Abstract
For a DC distributed power system, system stability can be predicted by dividing it into source and load subsystems, and then applying the Nyquist criterion to the impedance interaction between the source and load model. However, the generalized Nyquist criterion is extremely complicated and cannot directly reveal effective control strategies to reduce interaction problems of cascade three-phase AC systems. Specifically, as a current force rectifier, this characteristic makes it difficult to judge the stability of a cascade three-phase Vienna AC system. To deal with the aforementioned problems, a simplified small signal stability criterion is presented for an AC distributed power system. Based on the criterion, the small signal model and impedance based on the reduced order model in the d-q domain are studied theoretically. For the instability issue, an impedance regulator design method is presented.
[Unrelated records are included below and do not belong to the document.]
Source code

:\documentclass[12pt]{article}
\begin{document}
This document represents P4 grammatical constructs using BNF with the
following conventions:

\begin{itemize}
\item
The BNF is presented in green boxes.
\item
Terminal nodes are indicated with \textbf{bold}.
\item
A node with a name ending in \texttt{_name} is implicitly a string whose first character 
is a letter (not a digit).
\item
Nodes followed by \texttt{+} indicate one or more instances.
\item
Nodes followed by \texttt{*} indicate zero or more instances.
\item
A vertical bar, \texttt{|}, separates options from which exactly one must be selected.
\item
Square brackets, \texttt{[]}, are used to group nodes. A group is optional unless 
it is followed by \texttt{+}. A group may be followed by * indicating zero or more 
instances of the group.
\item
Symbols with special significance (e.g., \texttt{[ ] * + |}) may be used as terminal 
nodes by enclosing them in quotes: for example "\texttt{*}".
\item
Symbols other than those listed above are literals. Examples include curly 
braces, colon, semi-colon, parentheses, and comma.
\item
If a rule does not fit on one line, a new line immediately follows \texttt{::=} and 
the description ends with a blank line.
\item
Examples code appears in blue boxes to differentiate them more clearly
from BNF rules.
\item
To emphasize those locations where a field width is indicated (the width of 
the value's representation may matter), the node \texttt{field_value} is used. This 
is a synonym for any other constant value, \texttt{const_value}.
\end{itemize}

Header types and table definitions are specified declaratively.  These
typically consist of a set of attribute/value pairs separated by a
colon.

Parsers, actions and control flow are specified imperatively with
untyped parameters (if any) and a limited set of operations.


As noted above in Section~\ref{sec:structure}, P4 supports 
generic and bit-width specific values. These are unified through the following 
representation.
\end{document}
The correctness of the simplified stability criterion and the effectiveness of the proposed impedance regulator method are validated by extensive simulation and experiment.
Highlights
In recent years, with the fast development of communications technology, the electric vehicle (EV) charging station and the computer industry, the safe and reliable operation of high voltage direct current (HVDC) power supply systems has become an important research topic all over the world [1, 2]
For the DC distributed power system (DPS), the impedance criterion was first established by Middlebrook, who states that the system stability can be predicted by dividing it into the source and load subsystems, and applying the Nyquist criterion to the ratio between the source output impedance and the load input impedance [7,8,9]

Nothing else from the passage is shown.